The Palestinian Authority (PA) based in the West Bank also appears to have rejected a key principle of the Oslo peace paradigm—that of bilateral negotiations under the supervision of the US. Despite a herculean effort by US Secretary of State, John Kerry, to bring the two parties to the negotiating table, in response to the lack of movement towards final status issues and continued settlement expansion (amongst other issues), the Palestinian political elite have withdrawn from negotiations and resumed attempts to ‘internationalise the struggle’ by seeking membership of international organisations such as the United Nations (UN), and signing international treaties such as the Rome Statute, the founding treaty of the International Criminal Court. This change of direction is part of a rethink in the PA and PLO’s strategy rooted in wider discussions and debates.
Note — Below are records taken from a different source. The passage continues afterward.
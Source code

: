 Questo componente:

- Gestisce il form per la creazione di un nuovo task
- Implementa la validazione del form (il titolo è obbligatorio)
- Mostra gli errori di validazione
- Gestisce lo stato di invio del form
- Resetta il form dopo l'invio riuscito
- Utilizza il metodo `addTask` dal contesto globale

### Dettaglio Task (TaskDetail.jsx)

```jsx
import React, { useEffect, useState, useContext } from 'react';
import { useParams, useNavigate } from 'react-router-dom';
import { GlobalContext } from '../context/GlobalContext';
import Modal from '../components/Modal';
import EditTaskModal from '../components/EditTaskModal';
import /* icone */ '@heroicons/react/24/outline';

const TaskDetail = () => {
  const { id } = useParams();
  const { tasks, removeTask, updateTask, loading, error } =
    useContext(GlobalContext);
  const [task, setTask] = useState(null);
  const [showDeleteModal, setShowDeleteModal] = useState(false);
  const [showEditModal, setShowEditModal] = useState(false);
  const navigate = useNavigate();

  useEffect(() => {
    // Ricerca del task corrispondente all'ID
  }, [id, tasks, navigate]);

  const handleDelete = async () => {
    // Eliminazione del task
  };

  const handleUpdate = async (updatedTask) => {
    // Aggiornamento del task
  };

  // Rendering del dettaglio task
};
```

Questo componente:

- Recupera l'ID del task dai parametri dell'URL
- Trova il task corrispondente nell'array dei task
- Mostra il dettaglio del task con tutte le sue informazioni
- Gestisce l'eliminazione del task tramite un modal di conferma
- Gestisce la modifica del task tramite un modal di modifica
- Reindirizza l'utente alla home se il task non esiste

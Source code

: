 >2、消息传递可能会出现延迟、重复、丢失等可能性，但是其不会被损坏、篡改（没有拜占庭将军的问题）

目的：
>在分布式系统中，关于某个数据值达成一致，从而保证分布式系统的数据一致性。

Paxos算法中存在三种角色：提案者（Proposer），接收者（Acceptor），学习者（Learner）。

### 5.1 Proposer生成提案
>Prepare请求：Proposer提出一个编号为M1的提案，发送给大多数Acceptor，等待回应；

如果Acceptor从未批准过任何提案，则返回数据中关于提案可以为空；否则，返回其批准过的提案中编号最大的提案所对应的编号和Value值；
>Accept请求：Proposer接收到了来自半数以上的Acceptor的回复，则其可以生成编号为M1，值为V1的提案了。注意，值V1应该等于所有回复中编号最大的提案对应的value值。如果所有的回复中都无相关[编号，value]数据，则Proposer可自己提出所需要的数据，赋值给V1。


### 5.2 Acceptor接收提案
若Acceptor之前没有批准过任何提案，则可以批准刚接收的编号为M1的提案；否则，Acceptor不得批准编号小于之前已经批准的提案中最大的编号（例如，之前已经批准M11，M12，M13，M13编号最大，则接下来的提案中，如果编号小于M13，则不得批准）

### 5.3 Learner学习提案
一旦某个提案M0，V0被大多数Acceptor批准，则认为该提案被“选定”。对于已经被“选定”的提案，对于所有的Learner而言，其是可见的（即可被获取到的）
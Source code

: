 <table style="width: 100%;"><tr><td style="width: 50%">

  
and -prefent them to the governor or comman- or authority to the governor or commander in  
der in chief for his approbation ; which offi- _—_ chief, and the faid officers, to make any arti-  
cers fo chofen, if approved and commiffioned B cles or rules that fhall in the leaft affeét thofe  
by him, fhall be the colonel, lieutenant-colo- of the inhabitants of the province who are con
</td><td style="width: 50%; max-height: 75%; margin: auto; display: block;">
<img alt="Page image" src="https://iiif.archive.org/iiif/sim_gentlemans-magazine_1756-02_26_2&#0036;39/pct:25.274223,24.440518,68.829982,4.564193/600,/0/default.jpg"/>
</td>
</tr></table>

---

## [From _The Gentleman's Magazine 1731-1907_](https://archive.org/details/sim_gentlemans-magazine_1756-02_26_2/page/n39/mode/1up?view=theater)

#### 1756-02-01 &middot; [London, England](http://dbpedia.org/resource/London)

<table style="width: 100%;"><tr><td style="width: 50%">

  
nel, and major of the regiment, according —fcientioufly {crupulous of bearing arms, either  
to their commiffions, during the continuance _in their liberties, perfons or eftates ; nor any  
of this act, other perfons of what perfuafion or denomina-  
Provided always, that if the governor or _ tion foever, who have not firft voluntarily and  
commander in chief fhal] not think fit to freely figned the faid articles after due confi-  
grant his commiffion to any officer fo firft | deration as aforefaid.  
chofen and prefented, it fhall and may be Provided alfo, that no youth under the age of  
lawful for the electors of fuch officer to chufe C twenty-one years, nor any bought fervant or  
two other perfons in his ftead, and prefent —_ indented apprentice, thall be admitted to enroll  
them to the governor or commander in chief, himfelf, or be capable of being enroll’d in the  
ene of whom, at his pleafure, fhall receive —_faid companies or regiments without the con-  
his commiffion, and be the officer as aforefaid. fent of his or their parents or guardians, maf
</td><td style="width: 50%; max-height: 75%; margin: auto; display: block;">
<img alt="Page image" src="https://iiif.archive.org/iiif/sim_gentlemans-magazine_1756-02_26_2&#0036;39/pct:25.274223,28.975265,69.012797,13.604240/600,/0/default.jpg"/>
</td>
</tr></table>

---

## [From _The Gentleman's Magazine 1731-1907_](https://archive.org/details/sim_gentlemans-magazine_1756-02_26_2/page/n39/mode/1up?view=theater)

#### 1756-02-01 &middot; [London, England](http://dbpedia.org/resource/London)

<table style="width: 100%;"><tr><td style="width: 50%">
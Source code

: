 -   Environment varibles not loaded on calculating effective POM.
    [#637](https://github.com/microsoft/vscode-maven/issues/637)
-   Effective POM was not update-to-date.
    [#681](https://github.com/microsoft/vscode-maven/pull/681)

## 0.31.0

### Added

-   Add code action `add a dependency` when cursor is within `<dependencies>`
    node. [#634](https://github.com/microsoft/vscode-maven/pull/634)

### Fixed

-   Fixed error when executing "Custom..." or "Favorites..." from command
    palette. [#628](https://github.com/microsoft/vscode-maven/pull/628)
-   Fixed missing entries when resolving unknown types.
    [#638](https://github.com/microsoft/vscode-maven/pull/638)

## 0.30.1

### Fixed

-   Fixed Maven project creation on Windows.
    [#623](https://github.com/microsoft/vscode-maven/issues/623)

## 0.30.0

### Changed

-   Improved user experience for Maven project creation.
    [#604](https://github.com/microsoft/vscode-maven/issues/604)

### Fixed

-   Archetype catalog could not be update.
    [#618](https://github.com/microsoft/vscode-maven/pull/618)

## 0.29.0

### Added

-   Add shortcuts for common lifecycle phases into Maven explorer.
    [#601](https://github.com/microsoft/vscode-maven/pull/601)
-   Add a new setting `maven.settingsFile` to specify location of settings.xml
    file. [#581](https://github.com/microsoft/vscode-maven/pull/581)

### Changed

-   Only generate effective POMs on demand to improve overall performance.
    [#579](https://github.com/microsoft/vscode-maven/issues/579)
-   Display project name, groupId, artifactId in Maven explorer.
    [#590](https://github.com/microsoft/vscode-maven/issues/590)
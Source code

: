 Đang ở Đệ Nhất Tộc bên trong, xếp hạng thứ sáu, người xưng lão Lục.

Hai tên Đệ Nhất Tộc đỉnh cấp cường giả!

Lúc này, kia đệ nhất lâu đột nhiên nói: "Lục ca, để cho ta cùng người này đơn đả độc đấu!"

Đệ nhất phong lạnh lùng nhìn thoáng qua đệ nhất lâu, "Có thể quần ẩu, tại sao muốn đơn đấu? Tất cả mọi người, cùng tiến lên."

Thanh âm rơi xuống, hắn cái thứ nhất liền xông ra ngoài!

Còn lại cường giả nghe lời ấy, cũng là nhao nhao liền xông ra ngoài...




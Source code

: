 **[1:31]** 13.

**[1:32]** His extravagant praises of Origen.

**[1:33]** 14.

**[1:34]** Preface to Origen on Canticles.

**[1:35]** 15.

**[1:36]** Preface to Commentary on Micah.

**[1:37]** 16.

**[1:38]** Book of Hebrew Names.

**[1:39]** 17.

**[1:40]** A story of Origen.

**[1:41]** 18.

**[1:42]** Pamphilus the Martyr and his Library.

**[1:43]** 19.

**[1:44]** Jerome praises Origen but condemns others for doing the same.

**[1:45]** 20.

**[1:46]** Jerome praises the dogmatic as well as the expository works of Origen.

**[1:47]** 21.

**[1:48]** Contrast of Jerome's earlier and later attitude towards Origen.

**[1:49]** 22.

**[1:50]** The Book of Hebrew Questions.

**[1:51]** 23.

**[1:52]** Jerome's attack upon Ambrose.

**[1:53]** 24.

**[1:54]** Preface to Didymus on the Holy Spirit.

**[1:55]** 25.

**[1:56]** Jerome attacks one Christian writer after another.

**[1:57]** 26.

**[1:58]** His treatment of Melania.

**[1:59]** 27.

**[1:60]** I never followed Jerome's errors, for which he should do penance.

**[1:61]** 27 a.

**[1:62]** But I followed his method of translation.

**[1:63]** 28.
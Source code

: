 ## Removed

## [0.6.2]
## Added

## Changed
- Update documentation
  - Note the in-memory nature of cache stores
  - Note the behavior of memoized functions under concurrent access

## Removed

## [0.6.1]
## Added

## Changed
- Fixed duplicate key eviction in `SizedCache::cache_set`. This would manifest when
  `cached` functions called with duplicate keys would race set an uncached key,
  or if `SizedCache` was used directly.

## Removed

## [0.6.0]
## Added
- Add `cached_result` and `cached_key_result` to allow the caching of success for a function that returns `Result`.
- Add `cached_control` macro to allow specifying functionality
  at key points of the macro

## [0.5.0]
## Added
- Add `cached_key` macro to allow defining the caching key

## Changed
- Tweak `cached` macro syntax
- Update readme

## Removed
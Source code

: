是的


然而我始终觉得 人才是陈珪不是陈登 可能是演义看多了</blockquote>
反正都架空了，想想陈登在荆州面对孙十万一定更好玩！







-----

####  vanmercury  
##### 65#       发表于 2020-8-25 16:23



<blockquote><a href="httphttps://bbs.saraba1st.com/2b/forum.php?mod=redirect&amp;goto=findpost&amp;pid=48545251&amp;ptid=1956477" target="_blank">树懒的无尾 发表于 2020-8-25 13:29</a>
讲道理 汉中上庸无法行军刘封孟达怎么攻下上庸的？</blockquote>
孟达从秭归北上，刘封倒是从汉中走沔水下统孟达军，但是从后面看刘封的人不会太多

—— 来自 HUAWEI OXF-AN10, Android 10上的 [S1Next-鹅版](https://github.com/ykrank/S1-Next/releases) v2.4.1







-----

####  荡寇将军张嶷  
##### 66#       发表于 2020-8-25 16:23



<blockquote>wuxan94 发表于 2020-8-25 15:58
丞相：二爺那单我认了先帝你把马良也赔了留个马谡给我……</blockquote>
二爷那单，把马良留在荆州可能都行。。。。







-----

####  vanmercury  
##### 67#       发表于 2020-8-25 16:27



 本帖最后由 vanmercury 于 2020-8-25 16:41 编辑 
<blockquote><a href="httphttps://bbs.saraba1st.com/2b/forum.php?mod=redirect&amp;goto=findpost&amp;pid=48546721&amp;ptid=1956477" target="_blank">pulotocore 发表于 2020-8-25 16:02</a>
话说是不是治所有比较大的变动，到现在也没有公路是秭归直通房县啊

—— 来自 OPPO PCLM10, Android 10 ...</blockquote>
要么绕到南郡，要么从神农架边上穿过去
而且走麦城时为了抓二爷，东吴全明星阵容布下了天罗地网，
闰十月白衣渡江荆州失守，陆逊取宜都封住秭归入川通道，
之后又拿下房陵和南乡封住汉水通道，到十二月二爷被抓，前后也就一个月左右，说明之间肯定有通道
The publication of a document by the Palestine Strategy Study Group (PSSG) in August 2008, the production of which involved many members of the Palestinian political elite (and whose recommendations were studiously discussed at the highest levels of the PA and PLO), showed widespread discontent with the bilateral negotiations framework and suggested ways in which Palestinians could ‘regain the initiative’.

[…]

And yet despite these changes in official Palestinian and Israeli political strategies that signal a deepening of the crisis, donors and the ‘international community’ are reluctant to accept the failure of the Oslo peace paradigm. This political myopia has meant the persistence of a framework that is increasingly divorced from the possibility of a just and sustainable peace. It is also acting as an ideological straitjacket by shutting out alternative interpretations. This special issue seeks a way out of this political and intellectual dead end. In pursuit of this, our various contributions undertake what we regard to be two key tasks: first, to critically analyse the perceptions underpinning the Oslo paradigm and the transformations instituted by its implementation; and second, to assess some alternative ways of understanding the situation rooted in new strategies of resistance that have emerged in the context of these transformations in the post-Oslo landscape.

[…]

Taken as a whole, the articles in this special issue aim to ignite conversations on the conflict that are not based within abstracted debates that centre upon the peace process itself—but that begin from within the realities and geographies of both the continually transforming land of Palestine-Israel and the voices, struggles, worldviews and imaginings of the future of the people who presently inhabit it. For it is by highlighting these transformations, and from within these points of beginning, that we believe more hopeful pathways for alternative ways forward can be collectively imagined, articulated, debated and built.